'Bushy bob, well powder'd every day,

Bloom'd whiter than a hawthorn hedge in May,'

was one of his acquired peculiarities. Nichols tells us that the expression 'rum books' arose from Osborne's sending unsaleable volumes to Jamaica in exchange for rum.

But whilst Tom Osborne was the bookseller of Holborn, there were many others well established here during the last century, and whose names have been handed down to us by the catalogues which they published. William Cater, for instance, was issuing catalogues from Holborn in 1767, when he sold the libraries of Lord Willoughby, president of the Society of Antiquaries, and in 1774 of Cudworth Bruck, another antiquary. Cater was succeeded in 1786 by John Deighton, of Cambridge. In the person of Henry Dell we get a literary bookseller, who had established himself first in Tower Street, and in or about 1765 in Holborn, where, Nichols tells us, he died very poor. He wrote 'The Booksellers, a Poem,' 1766, which has been pronounced 'a wretched, rhyming list of booksellers in London, and Westminster, with silly commendations of some and stupid abuse of others.' Other Holborn booksellers were: William Fox, 1773-1777; John Hayes, who died November 12, 1811, aged seventy-four, and 'whose abilities were of no ordinary class, and his erudition very considerable'; John Anderson, of Holborn Hill, 1787-1792, who sold the library of the Hon. John Scott, of Gray's Inn; Francis Noble, who, besides being a bookseller, kept for many years an extensive circulating library in Holborn, but who, in consequence of his daughter's obtaining a share in the first £30,000 prize in the lottery, retired from business, and died at an advanced age in June, 1792; Joseph White, 1779-1791; and William Flexney, who died January 7, 1808, aged seventy-seven, and who was the original publisher of Churchill's 'Poems,' and is thus immortalized by that versatile 'poet':

'Let those who energy of diction prize,

For Billingsgate, quit Flexney, and be wise.'

Percival Stockdale, in his 'Memoirs,' speaks highly of his 'old friend' Flexney, 'with whom I have passed many convivial and jovial hours.'

J. H. Prince, of Old North Street, Red Lion Square, Holborn, who wrote and published his own eccentric 'Life' in 1806, and who, trying and failing in nearly everything else, took to bookselling and book-writing, evidently, like many other authors before and since, found soliciting subscriptions for his book 'a most painful undertaking to a susceptible mind.' His motto was, 'I evil ni etips,' or 'I live in spite.' A much more important bookseller of Holborn was John Petheram, who lived at 94, High Holborn in the fifties, and whose catalogues were styled 'The Bibliographical Miscellany'; for some time, with each of his catalogues he issued an eight-page supplement, which consisted of a reprint of some very rare tract; the selection of some of these was in the hands of Dr.

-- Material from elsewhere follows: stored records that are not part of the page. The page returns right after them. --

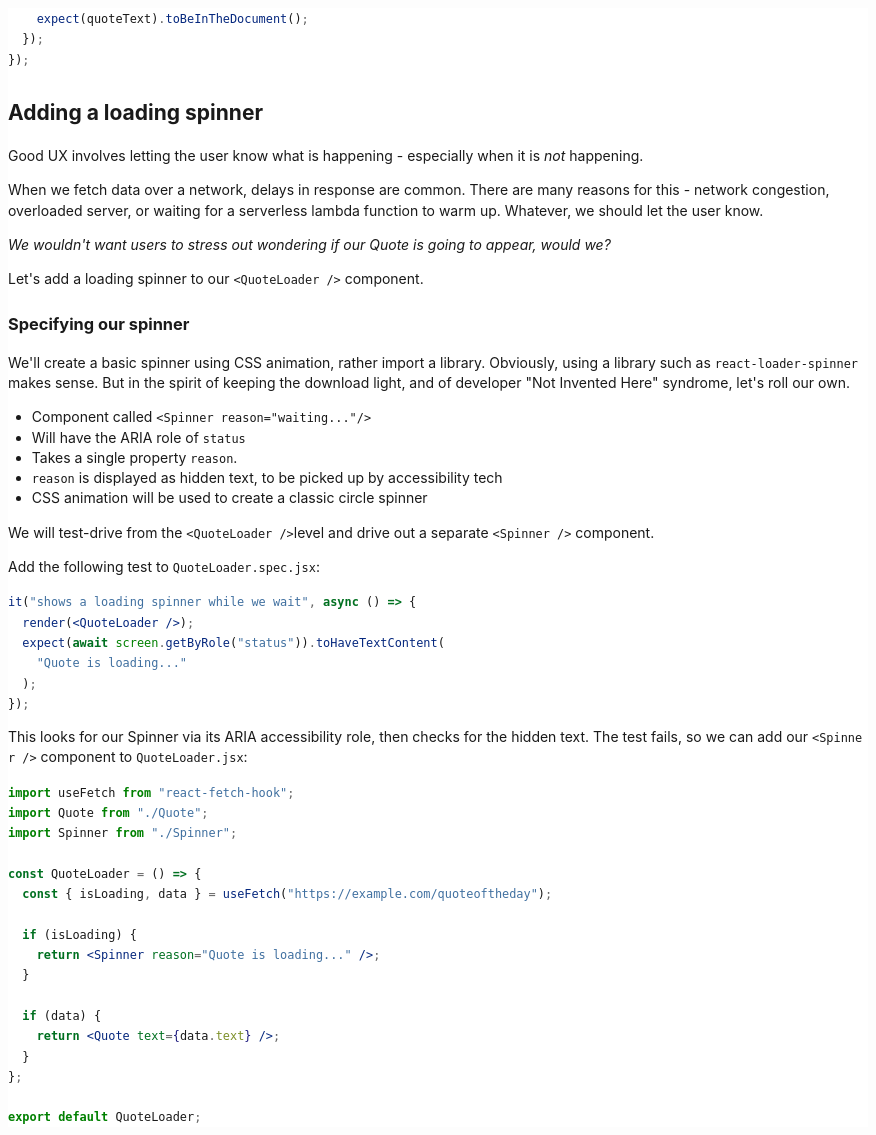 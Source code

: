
 ```jsx
    expect(quoteText).toBeInTheDocument();
  });
});
```

## Adding a loading spinner

Good UX involves letting the user know what is happening - especially when it is _not_ happening.

When we fetch data over a network, delays in response are common. There are many reasons for this - network congestion, overloaded server, or waiting for a serverless lambda function to warm up. Whatever, we should let the user know.

_We wouldn't want users to stress out wondering if our Quote is going to appear, would we?_

Let's add a loading spinner to our `<QuoteLoader />` component.

### Specifying our spinner

We'll create a basic spinner using CSS animation, rather import a library. Obviously, using a library such as `react-loader-spinner` makes sense. But in the spirit of keeping the download light, and of developer "Not Invented Here" syndrome, let's roll our own.

- Component called `<Spinner reason="waiting..."/>`
- Will have the ARIA role of `status`
- Takes a single property `reason`.
- `reason` is displayed as hidden text, to be picked up by accessibility tech
- CSS animation will be used to create a classic circle spinner

We will test-drive from the `<QuoteLoader />`level and drive out a separate `<Spinner />` component.

Add the following test to `QuoteLoader.spec.jsx`:

```jsx
it("shows a loading spinner while we wait", async () => {
  render(<QuoteLoader />);
  expect(await screen.getByRole("status")).toHaveTextContent(
    "Quote is loading..."
  );
});
```

This looks for our Spinner via its ARIA accessibility role, then checks for the hidden text. The test fails, so we can add our `<Spinner />` component to `QuoteLoader.jsx`:

```jsx
import useFetch from "react-fetch-hook";
import Quote from "./Quote";
import Spinner from "./Spinner";

const QuoteLoader = () => {
  const { isLoading, data } = useFetch("https://example.com/quoteoftheday");

  if (isLoading) {
    return <Spinner reason="Quote is loading..." />;
  }

  if (data) {
    return <Quote text={data.text} />;
  }
};

export default QuoteLoader;
```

E. F. Rimbault. A complete set of these catalogues would be extremely interesting; we have only seen half a dozen of them, and these are in the British Museum. A somewhat similar effort to give an extra interest to catalogues was made a few years ago by J. W. Jarvis and Son, of King William Street, and also by Pickering and Chatto, the Haymarket; but the experiment apparently did not succeed.